DATA PROVIDED:
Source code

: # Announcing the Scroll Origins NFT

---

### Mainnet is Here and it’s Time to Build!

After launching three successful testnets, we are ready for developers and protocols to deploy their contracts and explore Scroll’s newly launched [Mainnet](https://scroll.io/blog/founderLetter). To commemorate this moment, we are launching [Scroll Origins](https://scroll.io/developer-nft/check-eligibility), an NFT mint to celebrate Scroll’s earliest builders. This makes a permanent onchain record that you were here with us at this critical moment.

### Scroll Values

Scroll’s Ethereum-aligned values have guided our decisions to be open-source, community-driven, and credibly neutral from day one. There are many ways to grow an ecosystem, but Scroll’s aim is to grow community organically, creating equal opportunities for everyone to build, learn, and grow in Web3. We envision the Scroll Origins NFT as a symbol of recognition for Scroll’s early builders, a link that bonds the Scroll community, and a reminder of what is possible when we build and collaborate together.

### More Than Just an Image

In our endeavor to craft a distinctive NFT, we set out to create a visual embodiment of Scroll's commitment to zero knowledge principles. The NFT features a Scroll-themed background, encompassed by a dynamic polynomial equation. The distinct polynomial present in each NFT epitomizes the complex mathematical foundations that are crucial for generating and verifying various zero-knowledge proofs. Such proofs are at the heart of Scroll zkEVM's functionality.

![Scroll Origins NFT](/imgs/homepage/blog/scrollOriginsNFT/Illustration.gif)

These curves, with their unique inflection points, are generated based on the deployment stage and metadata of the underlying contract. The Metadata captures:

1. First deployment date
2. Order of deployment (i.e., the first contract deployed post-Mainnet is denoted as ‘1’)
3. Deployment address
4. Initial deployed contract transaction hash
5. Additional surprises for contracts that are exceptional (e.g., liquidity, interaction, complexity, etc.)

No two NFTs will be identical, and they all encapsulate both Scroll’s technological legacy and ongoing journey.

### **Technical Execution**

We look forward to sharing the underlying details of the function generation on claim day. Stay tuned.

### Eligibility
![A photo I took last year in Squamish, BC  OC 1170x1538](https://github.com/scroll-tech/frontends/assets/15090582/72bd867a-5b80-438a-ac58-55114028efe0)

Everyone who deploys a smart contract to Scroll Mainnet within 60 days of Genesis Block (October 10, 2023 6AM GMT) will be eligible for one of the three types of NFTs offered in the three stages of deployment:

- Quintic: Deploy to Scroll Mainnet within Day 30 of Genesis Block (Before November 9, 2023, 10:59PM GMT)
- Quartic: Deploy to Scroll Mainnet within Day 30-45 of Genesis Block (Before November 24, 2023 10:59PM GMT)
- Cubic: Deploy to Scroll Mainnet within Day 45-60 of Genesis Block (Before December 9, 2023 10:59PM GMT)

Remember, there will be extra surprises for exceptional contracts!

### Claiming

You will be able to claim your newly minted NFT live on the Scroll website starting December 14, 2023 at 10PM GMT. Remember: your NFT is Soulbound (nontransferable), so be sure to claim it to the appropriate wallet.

WORK INSTRUCTIONS: Transcribe exactly, and only, the lines from the one with "- Quintic: Deploy" through the last line of the data.

ANSWER BOX:
- Quintic: Deploy to Scroll Mainnet within Day 30 of Genesis Block (Before November 9, 2023, 10:59PM GMT)
- Quartic: Deploy to Scroll Mainnet within Day 30-45 of Genesis Block (Before November 24, 2023 10:59PM GMT)
- Cubic: Deploy to Scroll Mainnet within Day 45-60 of Genesis Block (Before December 9, 2023 10:59PM GMT)

Remember, there will be extra surprises for exceptional contracts!

### Claiming

You will be able to claim your newly minted NFT live on the Scroll website starting December 14, 2023 at 10PM GMT. Remember: your NFT is Soulbound (nontransferable), so be sure to claim it to the appropriate wallet.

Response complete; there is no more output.